The show’s final scenes were filmed earlier this month and included a slew of guest appearances from old favorites including Paul Keane (who played Des Clarke), Peter O’Brien (Shane Ramsay) , Ian Smith (Harold Bishop), Daniel MacPherson (Joel Samuels), Mark Little (Joe Mangel) and Natalie Bassingthwaighte (Izzy Hoyland).
Three of the show’s most successful alumni – Guy Pearce (Mike Young), Jason Donovan (Scott Robinson), and Kylie Minogue (Charlene Mitchell-Robinson) – also filmed scenes for the show’s later episodes.
But before the curtain fell for the last time, a mix of current and past actors were treated to one last press parade, at Nunawading Studios. Australian TV isn’t usually nostalgic, but when it comes to sacred sites, it’s up there. Prisoner was filmed there, with Matlock Fontthe convicted holiday island and the 1960s pop show Kommotion.

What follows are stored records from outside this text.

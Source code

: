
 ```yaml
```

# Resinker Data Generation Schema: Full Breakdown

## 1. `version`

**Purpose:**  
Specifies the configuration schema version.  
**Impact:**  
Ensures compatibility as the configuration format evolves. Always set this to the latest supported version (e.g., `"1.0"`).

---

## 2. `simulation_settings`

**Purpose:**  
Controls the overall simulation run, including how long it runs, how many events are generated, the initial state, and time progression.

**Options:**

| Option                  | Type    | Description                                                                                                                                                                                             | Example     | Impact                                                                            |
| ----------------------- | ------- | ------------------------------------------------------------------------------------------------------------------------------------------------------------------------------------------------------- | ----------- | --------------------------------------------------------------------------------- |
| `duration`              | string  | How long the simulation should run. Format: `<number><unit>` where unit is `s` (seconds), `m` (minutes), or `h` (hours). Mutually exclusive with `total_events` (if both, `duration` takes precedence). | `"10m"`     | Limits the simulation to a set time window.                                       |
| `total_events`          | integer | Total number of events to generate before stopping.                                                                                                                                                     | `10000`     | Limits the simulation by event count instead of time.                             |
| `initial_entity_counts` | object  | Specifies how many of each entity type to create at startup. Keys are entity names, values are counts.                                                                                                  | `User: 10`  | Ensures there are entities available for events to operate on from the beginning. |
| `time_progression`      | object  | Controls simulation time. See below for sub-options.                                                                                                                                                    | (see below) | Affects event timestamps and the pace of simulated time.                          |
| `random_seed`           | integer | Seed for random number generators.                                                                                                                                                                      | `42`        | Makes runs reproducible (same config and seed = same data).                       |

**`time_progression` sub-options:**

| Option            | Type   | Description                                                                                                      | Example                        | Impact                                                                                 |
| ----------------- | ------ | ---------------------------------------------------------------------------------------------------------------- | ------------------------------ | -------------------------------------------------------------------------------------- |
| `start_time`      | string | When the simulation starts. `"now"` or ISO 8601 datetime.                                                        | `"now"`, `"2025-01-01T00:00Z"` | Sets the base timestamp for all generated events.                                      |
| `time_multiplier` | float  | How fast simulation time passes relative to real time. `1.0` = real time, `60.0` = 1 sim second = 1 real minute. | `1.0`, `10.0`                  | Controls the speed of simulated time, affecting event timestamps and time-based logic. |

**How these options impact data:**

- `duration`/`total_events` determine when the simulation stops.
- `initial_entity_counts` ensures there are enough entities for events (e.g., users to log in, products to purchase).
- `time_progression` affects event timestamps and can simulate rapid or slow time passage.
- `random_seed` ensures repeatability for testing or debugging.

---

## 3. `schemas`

Since its premiere on March 18, 1985, like most soap operas, Neighbors′ Intrigue dominated the national conversation. And from every point of view, these 37 years have been busy: 8,903 episodes, more than 180,000 scenes, 100 hostage takings, 35 natural disasters, 115 car accidents, 64 deaths, 40 marriages, 17 births and 15 people who have, in true soap opera tradition, come back from the dead.
Among her most memorable moments: the pre-Will Smith slap heard around the world, when Susan (Jackie Woodburne) slapped her cheating husband Karl (Alan Fletcher). As with many of these cultural moments, it resonated because it spoke to the shared experience of the show’s female audience.